Report all lines from the entries below in which "simple" appears.
Start of Block
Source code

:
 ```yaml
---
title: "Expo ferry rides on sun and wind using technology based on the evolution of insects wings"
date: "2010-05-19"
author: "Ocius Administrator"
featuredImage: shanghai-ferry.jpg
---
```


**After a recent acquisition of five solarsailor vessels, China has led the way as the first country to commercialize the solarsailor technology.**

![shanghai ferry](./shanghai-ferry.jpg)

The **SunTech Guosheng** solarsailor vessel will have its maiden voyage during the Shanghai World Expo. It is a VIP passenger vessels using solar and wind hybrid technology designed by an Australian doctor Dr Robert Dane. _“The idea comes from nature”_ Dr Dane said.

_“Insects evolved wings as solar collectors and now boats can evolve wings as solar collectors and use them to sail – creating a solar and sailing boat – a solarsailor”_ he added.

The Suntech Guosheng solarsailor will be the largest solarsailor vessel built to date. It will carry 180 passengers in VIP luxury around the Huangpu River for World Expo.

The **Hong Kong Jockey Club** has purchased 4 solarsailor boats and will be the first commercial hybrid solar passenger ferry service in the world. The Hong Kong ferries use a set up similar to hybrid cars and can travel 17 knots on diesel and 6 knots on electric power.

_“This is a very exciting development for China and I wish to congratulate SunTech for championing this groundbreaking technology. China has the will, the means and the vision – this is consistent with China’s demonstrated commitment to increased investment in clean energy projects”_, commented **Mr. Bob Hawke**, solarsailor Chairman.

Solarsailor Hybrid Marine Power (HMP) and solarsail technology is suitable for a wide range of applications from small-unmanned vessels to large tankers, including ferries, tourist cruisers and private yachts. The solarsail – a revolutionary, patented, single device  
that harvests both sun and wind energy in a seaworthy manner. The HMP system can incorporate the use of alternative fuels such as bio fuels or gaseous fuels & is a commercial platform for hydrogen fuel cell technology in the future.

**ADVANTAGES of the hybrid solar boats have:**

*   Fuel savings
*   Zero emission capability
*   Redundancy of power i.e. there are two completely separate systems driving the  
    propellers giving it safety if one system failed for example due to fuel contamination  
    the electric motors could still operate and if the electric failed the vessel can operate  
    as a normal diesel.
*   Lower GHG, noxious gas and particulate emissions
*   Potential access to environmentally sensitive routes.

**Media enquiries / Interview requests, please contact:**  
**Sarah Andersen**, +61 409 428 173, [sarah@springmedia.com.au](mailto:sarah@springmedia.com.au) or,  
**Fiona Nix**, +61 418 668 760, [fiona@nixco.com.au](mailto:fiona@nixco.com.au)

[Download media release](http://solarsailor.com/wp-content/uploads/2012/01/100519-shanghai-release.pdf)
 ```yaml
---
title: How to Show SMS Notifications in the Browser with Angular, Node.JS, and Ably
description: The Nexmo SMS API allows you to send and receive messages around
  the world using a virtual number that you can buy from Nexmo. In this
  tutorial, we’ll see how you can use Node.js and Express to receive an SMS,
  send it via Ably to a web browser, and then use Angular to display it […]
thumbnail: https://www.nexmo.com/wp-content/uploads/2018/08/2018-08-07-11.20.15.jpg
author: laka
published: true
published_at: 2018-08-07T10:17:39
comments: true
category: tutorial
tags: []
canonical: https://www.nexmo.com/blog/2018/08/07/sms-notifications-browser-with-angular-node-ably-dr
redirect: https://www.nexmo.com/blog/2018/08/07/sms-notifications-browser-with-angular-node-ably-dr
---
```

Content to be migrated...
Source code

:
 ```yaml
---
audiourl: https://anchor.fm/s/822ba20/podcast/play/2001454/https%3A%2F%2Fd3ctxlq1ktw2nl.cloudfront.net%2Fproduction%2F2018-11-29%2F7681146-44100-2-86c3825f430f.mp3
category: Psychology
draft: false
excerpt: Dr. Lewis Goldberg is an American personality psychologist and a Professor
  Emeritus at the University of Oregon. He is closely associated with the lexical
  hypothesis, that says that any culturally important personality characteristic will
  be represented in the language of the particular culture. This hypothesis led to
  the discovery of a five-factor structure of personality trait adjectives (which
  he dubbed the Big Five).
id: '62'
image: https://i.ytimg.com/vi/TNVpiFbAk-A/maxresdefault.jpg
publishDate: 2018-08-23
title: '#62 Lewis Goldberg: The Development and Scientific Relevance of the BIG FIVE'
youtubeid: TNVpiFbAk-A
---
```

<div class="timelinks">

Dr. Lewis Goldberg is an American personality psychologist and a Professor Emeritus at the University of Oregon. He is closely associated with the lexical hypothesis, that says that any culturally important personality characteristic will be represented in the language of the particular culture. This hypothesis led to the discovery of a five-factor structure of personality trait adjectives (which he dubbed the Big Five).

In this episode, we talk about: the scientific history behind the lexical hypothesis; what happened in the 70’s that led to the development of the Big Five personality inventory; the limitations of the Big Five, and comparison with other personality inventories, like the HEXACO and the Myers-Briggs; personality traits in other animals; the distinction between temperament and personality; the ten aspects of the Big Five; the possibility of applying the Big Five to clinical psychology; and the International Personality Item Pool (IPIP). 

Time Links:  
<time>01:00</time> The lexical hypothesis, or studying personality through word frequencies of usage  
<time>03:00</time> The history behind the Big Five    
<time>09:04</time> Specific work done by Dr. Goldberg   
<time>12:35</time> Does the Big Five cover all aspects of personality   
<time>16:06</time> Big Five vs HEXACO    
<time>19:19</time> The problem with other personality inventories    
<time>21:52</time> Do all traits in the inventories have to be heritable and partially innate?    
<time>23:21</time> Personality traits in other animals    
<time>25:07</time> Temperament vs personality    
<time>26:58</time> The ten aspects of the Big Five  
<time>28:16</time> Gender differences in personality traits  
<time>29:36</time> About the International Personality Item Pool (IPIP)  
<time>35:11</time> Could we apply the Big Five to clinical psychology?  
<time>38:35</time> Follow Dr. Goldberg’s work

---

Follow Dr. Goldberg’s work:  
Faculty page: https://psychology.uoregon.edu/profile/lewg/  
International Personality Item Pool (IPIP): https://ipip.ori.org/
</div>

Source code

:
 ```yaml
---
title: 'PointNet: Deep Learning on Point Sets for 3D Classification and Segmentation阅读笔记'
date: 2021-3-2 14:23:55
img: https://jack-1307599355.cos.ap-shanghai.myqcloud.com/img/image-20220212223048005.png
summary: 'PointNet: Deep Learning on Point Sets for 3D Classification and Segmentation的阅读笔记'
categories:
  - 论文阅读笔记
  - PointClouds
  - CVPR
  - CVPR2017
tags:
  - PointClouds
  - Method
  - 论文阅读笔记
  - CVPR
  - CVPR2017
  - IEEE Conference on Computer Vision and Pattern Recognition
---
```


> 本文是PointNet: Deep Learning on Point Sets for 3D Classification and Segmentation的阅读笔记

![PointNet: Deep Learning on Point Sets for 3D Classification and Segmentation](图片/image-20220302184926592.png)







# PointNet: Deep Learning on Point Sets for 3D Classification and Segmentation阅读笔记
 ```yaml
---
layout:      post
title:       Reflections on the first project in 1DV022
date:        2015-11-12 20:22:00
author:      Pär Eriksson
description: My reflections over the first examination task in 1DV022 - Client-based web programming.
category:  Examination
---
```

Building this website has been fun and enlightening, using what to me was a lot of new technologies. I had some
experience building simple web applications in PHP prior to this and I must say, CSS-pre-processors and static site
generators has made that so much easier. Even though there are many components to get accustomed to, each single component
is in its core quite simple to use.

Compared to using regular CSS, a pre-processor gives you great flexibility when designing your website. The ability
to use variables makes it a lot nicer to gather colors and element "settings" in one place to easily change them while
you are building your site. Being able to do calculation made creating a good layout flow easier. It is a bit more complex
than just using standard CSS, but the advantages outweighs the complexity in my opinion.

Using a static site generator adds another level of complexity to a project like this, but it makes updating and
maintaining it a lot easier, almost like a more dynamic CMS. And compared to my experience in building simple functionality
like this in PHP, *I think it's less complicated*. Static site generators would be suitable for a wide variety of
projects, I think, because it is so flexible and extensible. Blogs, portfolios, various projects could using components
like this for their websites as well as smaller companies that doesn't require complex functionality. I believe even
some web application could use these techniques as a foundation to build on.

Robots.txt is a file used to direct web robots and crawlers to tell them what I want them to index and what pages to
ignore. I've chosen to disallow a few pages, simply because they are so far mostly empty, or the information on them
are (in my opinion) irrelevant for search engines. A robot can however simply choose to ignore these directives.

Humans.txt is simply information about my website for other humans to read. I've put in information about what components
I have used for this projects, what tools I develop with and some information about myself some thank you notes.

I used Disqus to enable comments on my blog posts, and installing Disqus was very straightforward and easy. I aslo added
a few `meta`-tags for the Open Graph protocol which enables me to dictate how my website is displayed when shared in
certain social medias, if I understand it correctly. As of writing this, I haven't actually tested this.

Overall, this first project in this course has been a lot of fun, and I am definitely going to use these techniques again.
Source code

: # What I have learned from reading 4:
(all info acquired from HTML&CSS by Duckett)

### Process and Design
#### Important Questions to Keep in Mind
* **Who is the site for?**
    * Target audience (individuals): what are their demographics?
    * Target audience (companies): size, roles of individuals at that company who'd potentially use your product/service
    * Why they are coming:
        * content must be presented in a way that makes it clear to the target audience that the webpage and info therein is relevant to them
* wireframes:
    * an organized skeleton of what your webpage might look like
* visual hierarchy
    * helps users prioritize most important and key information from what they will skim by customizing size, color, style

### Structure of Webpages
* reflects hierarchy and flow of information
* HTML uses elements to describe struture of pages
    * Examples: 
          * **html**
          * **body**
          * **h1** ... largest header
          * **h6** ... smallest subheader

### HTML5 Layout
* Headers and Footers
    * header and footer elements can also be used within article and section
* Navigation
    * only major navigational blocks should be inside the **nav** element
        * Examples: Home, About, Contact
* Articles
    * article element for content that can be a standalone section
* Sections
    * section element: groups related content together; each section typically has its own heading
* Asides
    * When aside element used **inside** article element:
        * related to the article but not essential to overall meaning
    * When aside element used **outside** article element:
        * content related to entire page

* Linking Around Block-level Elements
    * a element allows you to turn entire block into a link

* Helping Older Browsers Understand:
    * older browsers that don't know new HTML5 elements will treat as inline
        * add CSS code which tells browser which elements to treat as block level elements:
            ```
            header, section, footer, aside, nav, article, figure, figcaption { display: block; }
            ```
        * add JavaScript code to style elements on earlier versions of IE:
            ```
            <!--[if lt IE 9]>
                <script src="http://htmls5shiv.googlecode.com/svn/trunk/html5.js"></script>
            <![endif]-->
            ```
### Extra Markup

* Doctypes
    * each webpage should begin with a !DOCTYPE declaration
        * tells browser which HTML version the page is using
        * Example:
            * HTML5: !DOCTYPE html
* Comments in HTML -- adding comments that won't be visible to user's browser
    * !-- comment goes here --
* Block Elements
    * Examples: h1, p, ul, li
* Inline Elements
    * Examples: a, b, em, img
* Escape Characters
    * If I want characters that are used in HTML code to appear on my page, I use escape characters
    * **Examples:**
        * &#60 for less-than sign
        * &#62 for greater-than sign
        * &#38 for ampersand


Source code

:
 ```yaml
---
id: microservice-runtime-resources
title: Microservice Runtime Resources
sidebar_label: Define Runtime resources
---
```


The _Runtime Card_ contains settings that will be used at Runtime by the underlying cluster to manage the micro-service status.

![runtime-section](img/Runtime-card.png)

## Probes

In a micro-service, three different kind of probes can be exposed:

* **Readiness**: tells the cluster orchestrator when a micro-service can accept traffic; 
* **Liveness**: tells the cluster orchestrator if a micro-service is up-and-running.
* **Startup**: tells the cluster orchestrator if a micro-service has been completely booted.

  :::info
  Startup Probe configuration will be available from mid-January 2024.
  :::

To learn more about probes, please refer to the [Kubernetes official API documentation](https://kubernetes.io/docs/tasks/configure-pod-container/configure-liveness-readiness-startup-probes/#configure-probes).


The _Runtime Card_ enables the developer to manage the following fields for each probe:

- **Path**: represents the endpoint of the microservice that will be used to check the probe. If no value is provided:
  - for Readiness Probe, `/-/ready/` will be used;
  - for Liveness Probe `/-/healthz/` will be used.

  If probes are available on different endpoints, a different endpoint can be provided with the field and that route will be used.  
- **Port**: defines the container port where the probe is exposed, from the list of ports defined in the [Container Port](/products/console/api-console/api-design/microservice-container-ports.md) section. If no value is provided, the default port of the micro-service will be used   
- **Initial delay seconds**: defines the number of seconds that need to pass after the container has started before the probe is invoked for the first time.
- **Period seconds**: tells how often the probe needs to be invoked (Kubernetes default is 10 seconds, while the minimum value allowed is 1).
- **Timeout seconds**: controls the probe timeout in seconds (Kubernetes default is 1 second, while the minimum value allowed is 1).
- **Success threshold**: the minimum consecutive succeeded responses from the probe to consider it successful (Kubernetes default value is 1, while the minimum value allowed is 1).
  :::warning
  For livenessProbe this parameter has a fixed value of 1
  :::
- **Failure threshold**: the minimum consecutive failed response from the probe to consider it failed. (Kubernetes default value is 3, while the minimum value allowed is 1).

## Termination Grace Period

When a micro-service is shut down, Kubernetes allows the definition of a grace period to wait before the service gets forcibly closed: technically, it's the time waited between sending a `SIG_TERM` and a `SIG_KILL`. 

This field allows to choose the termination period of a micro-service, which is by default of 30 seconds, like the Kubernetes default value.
End of Block
Written solution:
experience building simple web applications in PHP prior to this and I must say, CSS-pre-processors and static site
is in its core quite simple to use.
maintaining it a lot easier, almost like a more dynamic CMS. And compared to my experience in building simple functionality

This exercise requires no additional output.